──────── PROVIDED RECORDS

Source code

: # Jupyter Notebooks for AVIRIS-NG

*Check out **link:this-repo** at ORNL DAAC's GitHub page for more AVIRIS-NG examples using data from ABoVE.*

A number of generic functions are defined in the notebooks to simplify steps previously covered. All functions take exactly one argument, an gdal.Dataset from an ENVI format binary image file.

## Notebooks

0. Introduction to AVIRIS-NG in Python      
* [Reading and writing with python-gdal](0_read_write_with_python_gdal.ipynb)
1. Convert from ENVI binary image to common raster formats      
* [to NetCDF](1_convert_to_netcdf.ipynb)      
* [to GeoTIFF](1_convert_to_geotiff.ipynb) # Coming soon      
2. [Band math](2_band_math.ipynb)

────────────────

WHAT THE EXERCISE ASKS
The material above needs to be copied out in full, exactly as given.

EXERCISE ANSWER
Source code

: # Jupyter Notebooks for AVIRIS-NG

*Check out **link:this-repo** at ORNL DAAC's GitHub page for more AVIRIS-NG examples using data from ABoVE.*

A number of generic functions are defined in the notebooks to simplify steps previously covered. All functions take exactly one argument, an gdal.Dataset from an ENVI format binary image file.

## Notebooks

0. Introduction to AVIRIS-NG in Python      
* [Reading and writing with python-gdal](0_read_write_with_python_gdal.ipynb)
1. Convert from ENVI binary image to common raster formats      
* [to NetCDF](1_convert_to_netcdf.ipynb)      
* [to GeoTIFF](1_convert_to_geotiff.ipynb) # Coming soon      
2. [Band math](2_band_math.ipynb)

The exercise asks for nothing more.